In the process of arriving to this final filtering strategy, we also made the following contributions to the work on this topic. These began with creating a DBpedia annotated dataset for academic document recommendation, which was built from a corpus of open access papers available through CoreFootnote 1 and ArxivFootnote 2 services. To the best of our knowledge, no other academic recommendation dataset with these characteristics exists. The second contribution is the evaluation of semantic modeling techniques in a non Social Web scenario. Other discourse communities would likely benefit from the filtering strategy provided.

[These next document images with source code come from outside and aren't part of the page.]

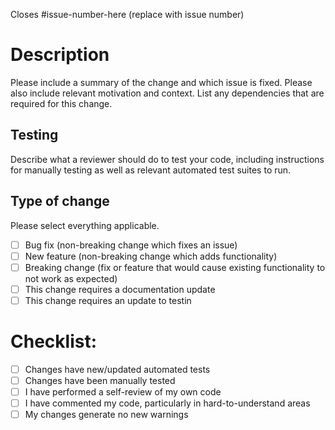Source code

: Closes #issue-number-here (replace with issue number)

# Description

Please include a summary of the change and which issue is fixed. Please also include relevant motivation and context. List any dependencies that are required for this change.

## Testing

Describe what a reviewer should do to test your code, including instructions for manually testing as well as relevant automated test suites to run.

## Type of change

Please select everything applicable.

- [ ] Bug fix (non-breaking change which fixes an issue)
- [ ] New feature (non-breaking change which adds functionality)
- [ ] Breaking change (fix or feature that would cause existing functionality to not work as expected)
- [ ] This change requires a documentation update
- [ ] This change requires an update to testin

# Checklist:

- [ ] Changes have new/updated automated tests
- [ ] Changes have been manually tested
- [ ] I have performed a self-review of my own code
- [ ] I have commented my code, particularly in hard-to-understand areas
- [ ] My changes generate no new warnings
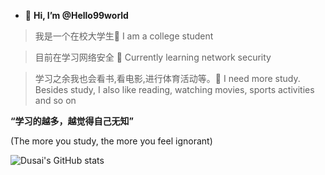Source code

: - 👋 **Hi, I’m @Hello99world**
> 我是一个在校大学生🦊
> I am a college student

>目前在学习网络安全 🐼 Currently learning network security

>学习之余我也会看书,看电影,进行体育活动等。📱 I need more study. Besides study, I also like reading, watching movies, sports activities and so on

**“学习的越多，越觉得自己无知”**

(The more you study, the more you feel ignorant)

![Dusai's GitHub stats](https://github-readme-stats.vercel.app/api?username=Hello99world&theme=radical)
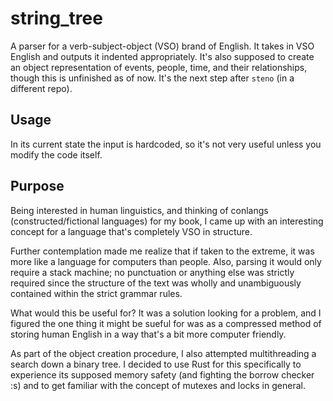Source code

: # string_tree
A parser for a verb-subject-object (VSO) brand of English. It takes in VSO English and outputs it indented appropriately. It's also supposed to create an object representation of events, people, time, and their relationships, though this is unfinished as of now. It's the next step after `steno` (in a different repo).

## Usage
In its current state the input is hardcoded, so it's not very useful unless you modify the code itself.

## Purpose
Being interested in human linguistics, and thinking of conlangs (constructed/fictional languages) for my book, I came up with an interesting concept for a language that's completely VSO in structure.

Further contemplation made me realize that if taken to the extreme, it was more like a language for computers than people. Also, parsing it would only require a stack machine; no punctuation or anything else was strictly required since the structure of the text was wholly and unambiguously contained within the strict grammar rules.

What would this be useful for? It was a solution looking for a problem, and I figured the one thing it might be sueful for was as a compressed method of storing human English in a way that's a bit more computer friendly.

As part of the object creation procedure, I also attempted multithreading a search down a binary tree. I decided to use Rust for this specifically to experience its supposed memory safety (and fighting the borrow checker :s) and to get familiar with the concept of mutexes and locks in general.
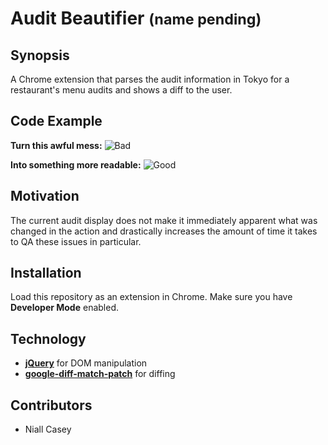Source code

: # Audit Beautifier <small>(name pending)</small>

## Synopsis
A Chrome extension that parses the audit information in Tokyo for a restaurant's menu audits and shows a diff to the user.

## Code Example
**Turn this awful mess:**
![Bad](http://i.imgur.com/8eSl6BM.png)

**Into something more readable:**
![Good](http://i.imgur.com/jixoQ06.png)

## Motivation
The current audit display does not make it immediately apparent what was changed in the action and drastically increases the amount of time it takes to QA these issues in particular.

## Installation
Load this repository as an extension in Chrome. Make sure you have **Developer Mode** enabled.

## Technology
* **[jQuery](https://jquery.com/)** for DOM manipulation
* **[google-diff-match-patch](https://code.google.com/p/google-diff-match-patch/)** for diffing

## Contributors
* Niall Casey
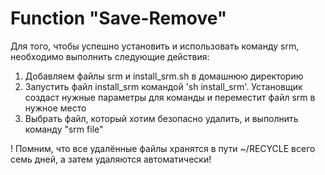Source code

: # Function "Save-Remove"

Для того, чтобы успешно установить и использовать команду srm, 
необходимо выполнить следующие действия:

1. Добавляем файлы srm и install_srm.sh в домашнюю директорию
2. Запустить файл install_srm командой 'sh install_srm'.
Установщик создаст нужные параметры для команды
и переместит файл srm в нужное место
3. Выбрать файл, который хотим безопасно 
удалить, и выполнить команду "srm file"

! Помним, что все удалённые файлы хранятся в пути ~/RECYCLE всего семь дней,
а затем удаляются автоматически!  

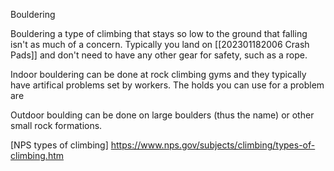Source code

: Bouldering

Bouldering a type of climbing that stays so low to the ground that falling isn't as much of a concern. Typically you land on [[202301182006 Crash Pads]] and don't need to have any other gear for safety, such as a rope.

Indoor bouldering can be done at rock climbing gyms and they typically have artifical problems set by workers. The holds you can use for a problem are 

Outdoor boulding can be done on large boulders (thus the name) or other small rock formations.

[NPS types of climbing] https://www.nps.gov/subjects/climbing/types-of-climbing.htm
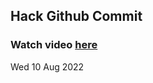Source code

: 
 ## Hack Github Commit 
 ### Watch video <a href="https://www.youtube.com">here</a> 
 Wed 10 Aug 2022 
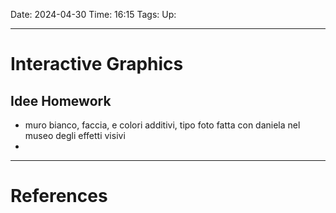 Date: 2024-04-30
Time: 16:15
Tags:
Up: 

---
# Interactive Graphics

## Idee Homework
- muro bianco, faccia, e colori additivi, tipo foto fatta con daniela nel museo degli effetti visivi
- 




---
# References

The paper is organized as follows: In Sect. 2, we review related work in user interest modeling and recent research in content based academic paper recommendation. In Sect. 3, we present the semantic profiling process and the diverse expansion and filtering strategies. In Sect. 4, we describe the protocol used to build the dataset and the evaluation framework. Results and conclusions are discussed in Sects. 5 and 6 respectively.

2 Related Work

A user model or profileFootnote 3 is a representation of information about an individual [9] used to personalize applications. Different kinds of information about the individual could be part of the profile; however, most user profiles in retrieval and recommendation systems are based on the user’s interests [18]. The most common representation of the user’s interests is the keyword-based representation [18]. In this type of profile, users are represented as a weighted vector of words. The weights signify the importance of the term for the user, and they are implicitly calculated from the input content (i.e. documents or posts from which it is possible to infer the user’s interest). Weighting schemas such as the word frequency and the TF-IDF (term frequency/inverse document frequency) have been extensively used [4, 10, 19]. The disadvantage of this representation is that it cannot provide additional information about the semantic relationships of the entities or concepts present in the text.

More recent approaches [2, 16, 17] have focused on representing the user as a bag of concepts where a concept is any kind of entity that has an explicit representation in a Knowledge Base (KB). In this context, LOD can be used as KB. Indeed, the current web of data offers a large set of linked semantic datasets encoded in machine-understandable RDF standard. They provide excellent modeling capabilities thanks to their cross-domain vocabularies. DBpedia, one of the main datasets in the LOD initiative, for example, currently describes 6 million entities, 1.7 million categories and close to 5 billion facts in its English version alone.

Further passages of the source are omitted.